● Task requirements
Repeat exactly the lines of the entries below from the one with "la decisión tomada." through the one with "surely, if and", both ends included, and nothing else.

● Material provided
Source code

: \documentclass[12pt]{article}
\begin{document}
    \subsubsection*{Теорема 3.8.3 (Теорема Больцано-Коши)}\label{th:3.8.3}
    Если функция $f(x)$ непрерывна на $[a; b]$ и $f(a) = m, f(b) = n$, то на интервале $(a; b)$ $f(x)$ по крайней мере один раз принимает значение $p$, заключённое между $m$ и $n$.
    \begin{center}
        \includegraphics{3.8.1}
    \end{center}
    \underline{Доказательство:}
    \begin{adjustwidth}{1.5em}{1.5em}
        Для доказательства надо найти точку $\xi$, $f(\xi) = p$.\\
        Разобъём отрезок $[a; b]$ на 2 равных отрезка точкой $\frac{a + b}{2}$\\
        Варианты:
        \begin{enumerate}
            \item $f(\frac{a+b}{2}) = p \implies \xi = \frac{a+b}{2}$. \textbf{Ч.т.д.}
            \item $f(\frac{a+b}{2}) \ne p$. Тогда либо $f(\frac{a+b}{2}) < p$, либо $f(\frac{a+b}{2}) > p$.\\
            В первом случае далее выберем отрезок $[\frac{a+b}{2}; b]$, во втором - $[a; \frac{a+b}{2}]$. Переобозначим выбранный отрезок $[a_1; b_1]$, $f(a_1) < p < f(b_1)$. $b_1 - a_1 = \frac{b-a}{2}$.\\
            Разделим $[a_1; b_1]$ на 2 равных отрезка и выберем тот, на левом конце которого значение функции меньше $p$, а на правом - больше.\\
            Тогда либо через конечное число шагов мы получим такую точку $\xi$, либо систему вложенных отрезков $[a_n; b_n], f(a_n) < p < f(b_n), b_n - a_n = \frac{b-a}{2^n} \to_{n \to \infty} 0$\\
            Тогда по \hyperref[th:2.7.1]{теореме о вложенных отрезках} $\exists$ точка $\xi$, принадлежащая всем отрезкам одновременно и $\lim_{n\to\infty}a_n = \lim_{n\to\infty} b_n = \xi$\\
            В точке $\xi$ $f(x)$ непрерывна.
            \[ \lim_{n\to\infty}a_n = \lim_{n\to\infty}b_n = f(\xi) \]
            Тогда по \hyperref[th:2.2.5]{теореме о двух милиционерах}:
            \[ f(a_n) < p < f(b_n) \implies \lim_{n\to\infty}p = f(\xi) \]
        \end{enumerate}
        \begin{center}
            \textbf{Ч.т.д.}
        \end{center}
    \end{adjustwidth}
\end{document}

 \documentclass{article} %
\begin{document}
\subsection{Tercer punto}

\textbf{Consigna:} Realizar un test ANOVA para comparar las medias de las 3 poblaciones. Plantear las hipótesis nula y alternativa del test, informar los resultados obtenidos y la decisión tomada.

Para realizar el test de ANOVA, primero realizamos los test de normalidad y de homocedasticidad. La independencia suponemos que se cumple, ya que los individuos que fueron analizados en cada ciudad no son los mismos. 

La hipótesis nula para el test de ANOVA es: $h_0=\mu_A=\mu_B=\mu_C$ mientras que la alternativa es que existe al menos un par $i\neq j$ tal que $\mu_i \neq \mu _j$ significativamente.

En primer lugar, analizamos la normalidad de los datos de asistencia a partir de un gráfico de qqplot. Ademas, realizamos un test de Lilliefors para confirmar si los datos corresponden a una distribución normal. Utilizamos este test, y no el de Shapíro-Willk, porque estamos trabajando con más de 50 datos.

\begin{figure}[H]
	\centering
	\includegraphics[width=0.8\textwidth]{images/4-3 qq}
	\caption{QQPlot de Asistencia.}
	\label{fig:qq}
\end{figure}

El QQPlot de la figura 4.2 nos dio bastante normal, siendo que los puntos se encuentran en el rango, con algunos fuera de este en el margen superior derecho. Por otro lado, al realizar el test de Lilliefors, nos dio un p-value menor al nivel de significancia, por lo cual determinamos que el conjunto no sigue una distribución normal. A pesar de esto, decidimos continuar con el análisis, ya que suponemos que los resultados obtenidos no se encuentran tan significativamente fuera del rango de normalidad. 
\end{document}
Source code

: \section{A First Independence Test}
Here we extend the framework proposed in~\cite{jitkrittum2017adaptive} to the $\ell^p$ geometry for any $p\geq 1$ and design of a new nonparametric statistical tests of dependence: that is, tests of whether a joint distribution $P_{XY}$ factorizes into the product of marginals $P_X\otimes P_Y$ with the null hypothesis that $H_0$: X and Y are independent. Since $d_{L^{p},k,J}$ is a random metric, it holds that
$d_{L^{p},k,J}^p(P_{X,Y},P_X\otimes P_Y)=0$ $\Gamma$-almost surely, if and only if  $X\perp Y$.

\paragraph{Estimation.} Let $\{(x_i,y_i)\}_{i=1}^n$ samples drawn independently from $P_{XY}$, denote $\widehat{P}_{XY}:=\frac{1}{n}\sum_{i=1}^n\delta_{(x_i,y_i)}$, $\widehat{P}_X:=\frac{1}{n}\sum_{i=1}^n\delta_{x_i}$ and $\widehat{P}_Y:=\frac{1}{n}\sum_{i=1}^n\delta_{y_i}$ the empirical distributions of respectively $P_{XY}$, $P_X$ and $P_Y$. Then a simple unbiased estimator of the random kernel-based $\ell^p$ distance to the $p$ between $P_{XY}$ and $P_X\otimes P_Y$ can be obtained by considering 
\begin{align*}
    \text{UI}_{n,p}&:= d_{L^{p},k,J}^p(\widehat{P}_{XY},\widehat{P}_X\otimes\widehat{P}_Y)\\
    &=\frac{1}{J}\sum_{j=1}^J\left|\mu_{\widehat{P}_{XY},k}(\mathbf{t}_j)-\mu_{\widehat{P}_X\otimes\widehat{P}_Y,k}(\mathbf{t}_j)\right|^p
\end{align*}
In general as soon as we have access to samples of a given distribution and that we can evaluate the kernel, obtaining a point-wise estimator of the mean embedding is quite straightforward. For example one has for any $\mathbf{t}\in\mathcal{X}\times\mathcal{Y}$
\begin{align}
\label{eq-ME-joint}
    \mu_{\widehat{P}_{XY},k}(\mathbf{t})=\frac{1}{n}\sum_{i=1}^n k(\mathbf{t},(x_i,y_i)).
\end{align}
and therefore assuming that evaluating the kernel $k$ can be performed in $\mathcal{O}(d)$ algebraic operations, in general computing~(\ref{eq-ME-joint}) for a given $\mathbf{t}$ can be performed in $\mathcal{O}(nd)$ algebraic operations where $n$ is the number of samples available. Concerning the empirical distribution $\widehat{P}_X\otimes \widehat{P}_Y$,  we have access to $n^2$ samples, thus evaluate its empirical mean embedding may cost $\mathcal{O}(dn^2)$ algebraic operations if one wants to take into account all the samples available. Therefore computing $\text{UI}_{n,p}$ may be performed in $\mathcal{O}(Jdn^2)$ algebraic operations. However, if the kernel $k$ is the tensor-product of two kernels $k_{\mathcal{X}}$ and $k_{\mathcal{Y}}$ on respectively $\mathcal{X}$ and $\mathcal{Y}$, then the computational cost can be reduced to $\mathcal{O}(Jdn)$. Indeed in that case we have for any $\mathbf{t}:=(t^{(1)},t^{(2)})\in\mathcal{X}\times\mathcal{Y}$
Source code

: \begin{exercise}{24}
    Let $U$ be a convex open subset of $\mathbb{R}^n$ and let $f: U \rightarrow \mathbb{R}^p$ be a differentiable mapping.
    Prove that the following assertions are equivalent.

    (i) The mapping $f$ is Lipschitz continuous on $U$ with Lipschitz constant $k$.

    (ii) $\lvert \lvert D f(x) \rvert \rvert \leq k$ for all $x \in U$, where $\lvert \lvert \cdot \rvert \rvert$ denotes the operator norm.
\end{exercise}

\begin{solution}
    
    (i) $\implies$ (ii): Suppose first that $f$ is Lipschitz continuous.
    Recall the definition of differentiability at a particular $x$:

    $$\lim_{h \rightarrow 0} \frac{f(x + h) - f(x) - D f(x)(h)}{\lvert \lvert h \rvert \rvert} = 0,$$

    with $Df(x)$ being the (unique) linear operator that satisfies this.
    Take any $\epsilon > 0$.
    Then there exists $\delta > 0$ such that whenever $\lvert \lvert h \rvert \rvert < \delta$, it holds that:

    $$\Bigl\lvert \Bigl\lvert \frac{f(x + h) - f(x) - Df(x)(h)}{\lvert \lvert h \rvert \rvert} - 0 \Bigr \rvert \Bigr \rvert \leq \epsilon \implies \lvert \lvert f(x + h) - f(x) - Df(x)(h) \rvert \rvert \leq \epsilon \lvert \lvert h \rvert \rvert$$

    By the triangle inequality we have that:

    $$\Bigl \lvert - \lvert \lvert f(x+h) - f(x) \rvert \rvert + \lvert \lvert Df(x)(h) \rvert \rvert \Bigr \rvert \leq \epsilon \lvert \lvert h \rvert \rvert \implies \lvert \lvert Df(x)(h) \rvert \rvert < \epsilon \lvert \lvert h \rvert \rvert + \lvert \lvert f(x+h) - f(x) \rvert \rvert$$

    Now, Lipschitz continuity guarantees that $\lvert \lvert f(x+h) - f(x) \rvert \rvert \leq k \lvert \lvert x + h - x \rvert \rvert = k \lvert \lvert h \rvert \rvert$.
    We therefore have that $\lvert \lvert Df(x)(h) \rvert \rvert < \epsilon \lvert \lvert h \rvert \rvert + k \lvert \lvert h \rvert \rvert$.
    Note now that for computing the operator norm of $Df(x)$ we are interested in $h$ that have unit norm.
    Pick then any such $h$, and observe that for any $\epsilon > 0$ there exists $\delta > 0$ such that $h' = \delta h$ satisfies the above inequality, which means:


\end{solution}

● Completed exercise
\textbf{Consigna:} Realizar un test ANOVA para comparar las medias de las 3 poblaciones. Plantear las hipótesis nula y alternativa del test, informar los resultados obtenidos y la decisión tomada.

Para realizar el test de ANOVA, primero realizamos los test de normalidad y de homocedasticidad. La independencia suponemos que se cumple, ya que los individuos que fueron analizados en cada ciudad no son los mismos. 

La hipótesis nula para el test de ANOVA es: $h_0=\mu_A=\mu_B=\mu_C$ mientras que la alternativa es que existe al menos un par $i\neq j$ tal que $\mu_i \neq \mu _j$ significativamente.

En primer lugar, analizamos la normalidad de los datos de asistencia a partir de un gráfico de qqplot. Ademas, realizamos un test de Lilliefors para confirmar si los datos corresponden a una distribución normal. Utilizamos este test, y no el de Shapíro-Willk, porque estamos trabajando con más de 50 datos.

\begin{figure}[H]
	\centering
	\includegraphics[width=0.8\textwidth]{images/4-3 qq}
	\caption{QQPlot de Asistencia.}
	\label{fig:qq}
\end{figure}

El QQPlot de la figura 4.2 nos dio bastante normal, siendo que los puntos se encuentran en el rango, con algunos fuera de este en el margen superior derecho. Por otro lado, al realizar el test de Lilliefors, nos dio un p-value menor al nivel de significancia, por lo cual determinamos que el conjunto no sigue una distribución normal. A pesar de esto, decidimos continuar con el análisis, ya que suponemos que los resultados obtenidos no se encuentran tan significativamente fuera del rango de normalidad. 
\end{document}
Source code

: \section{A First Independence Test}
Here we extend the framework proposed in~\cite{jitkrittum2017adaptive} to the $\ell^p$ geometry for any $p\geq 1$ and design of a new nonparametric statistical tests of dependence: that is, tests of whether a joint distribution $P_{XY}$ factorizes into the product of marginals $P_X\otimes P_Y$ with the null hypothesis that $H_0$: X and Y are independent. Since $d_{L^{p},k,J}$ is a random metric, it holds that
$d_{L^{p},k,J}^p(P_{X,Y},P_X\otimes P_Y)=0$ $\Gamma$-almost surely, if and only if  $X\perp Y$.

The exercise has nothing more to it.